Exercise requirements: Retype every entry below without altering anything.

[Stored data entries]
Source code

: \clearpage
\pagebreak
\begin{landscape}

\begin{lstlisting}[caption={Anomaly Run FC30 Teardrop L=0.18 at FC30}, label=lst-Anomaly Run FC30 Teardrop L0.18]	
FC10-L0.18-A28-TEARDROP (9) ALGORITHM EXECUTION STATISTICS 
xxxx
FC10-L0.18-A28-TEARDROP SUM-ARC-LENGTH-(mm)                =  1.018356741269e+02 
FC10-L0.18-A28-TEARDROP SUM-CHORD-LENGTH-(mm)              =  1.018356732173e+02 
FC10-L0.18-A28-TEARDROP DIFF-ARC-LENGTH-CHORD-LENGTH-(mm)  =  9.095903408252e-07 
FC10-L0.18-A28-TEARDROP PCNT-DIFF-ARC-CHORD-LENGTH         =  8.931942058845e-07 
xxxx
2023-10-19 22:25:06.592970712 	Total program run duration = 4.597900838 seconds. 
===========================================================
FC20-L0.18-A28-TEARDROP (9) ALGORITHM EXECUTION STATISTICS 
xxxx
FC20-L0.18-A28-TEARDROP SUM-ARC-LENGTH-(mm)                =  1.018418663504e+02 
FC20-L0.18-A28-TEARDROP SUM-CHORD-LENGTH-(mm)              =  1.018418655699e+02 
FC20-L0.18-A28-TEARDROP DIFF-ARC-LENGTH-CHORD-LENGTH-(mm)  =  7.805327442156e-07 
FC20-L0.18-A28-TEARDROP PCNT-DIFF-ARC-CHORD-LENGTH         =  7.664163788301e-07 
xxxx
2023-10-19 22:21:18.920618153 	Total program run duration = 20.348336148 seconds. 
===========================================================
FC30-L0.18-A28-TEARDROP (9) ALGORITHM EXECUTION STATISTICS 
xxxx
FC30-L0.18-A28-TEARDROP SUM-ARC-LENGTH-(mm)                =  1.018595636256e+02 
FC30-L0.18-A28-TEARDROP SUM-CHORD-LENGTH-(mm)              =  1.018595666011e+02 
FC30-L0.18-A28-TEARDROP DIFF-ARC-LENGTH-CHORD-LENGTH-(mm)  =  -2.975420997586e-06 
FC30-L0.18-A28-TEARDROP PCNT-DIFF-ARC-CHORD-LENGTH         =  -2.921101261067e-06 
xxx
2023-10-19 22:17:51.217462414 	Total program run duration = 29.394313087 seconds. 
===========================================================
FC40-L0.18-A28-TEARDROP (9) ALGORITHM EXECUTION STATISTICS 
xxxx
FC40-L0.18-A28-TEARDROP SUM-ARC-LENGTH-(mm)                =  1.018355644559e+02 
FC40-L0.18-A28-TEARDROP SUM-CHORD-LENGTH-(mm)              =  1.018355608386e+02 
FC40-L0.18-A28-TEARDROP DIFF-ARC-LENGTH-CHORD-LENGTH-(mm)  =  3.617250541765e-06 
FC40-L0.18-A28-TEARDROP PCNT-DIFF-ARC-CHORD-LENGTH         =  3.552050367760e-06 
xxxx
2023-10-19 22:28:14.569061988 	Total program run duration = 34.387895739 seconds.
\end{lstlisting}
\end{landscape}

Result of the task:
Source code

: \clearpage
\pagebreak
\begin{landscape}

\begin{lstlisting}[caption={Anomaly Run FC30 Teardrop L=0.18 at FC30}, label=lst-Anomaly Run FC30 Teardrop L0.18]	
FC10-L0.18-A28-TEARDROP (9) ALGORITHM EXECUTION STATISTICS 
xxxx
FC10-L0.18-A28-TEARDROP SUM-ARC-LENGTH-(mm)                =  1.018356741269e+02 
FC10-L0.18-A28-TEARDROP SUM-CHORD-LENGTH-(mm)              =  1.018356732173e+02 
FC10-L0.18-A28-TEARDROP DIFF-ARC-LENGTH-CHORD-LENGTH-(mm)  =  9.095903408252e-07 
FC10-L0.18-A28-TEARDROP PCNT-DIFF-ARC-CHORD-LENGTH         =  8.931942058845e-07 
xxxx
2023-10-19 22:25:06.592970712 	Total program run duration = 4.597900838 seconds. 
===========================================================
FC20-L0.18-A28-TEARDROP (9) ALGORITHM EXECUTION STATISTICS 
xxxx
FC20-L0.18-A28-TEARDROP SUM-ARC-LENGTH-(mm)                =  1.018418663504e+02 
FC20-L0.18-A28-TEARDROP SUM-CHORD-LENGTH-(mm)              =  1.018418655699e+02 
FC20-L0.18-A28-TEARDROP DIFF-ARC-LENGTH-CHORD-LENGTH-(mm)  =  7.805327442156e-07 
FC20-L0.18-A28-TEARDROP PCNT-DIFF-ARC-CHORD-LENGTH         =  7.664163788301e-07 
xxxx
2023-10-19 22:21:18.920618153 	Total program run duration = 20.348336148 seconds. 
===========================================================
FC30-L0.18-A28-TEARDROP (9) ALGORITHM EXECUTION STATISTICS 
xxxx
FC30-L0.18-A28-TEARDROP SUM-ARC-LENGTH-(mm)                =  1.018595636256e+02 
FC30-L0.18-A28-TEARDROP SUM-CHORD-LENGTH-(mm)              =  1.018595666011e+02 
FC30-L0.18-A28-TEARDROP DIFF-ARC-LENGTH-CHORD-LENGTH-(mm)  =  -2.975420997586e-06 
FC30-L0.18-A28-TEARDROP PCNT-DIFF-ARC-CHORD-LENGTH         =  -2.921101261067e-06 
xxx
2023-10-19 22:17:51.217462414 	Total program run duration = 29.394313087 seconds. 
===========================================================
FC40-L0.18-A28-TEARDROP (9) ALGORITHM EXECUTION STATISTICS 
xxxx
FC40-L0.18-A28-TEARDROP SUM-ARC-LENGTH-(mm)                =  1.018355644559e+02 
FC40-L0.18-A28-TEARDROP SUM-CHORD-LENGTH-(mm)              =  1.018355608386e+02 
FC40-L0.18-A28-TEARDROP DIFF-ARC-LENGTH-CHORD-LENGTH-(mm)  =  3.617250541765e-06 
FC40-L0.18-A28-TEARDROP PCNT-DIFF-ARC-CHORD-LENGTH         =  3.552050367760e-06 
xxxx
2023-10-19 22:28:14.569061988 	Total program run duration = 34.387895739 seconds.
\end{lstlisting}
\end{landscape}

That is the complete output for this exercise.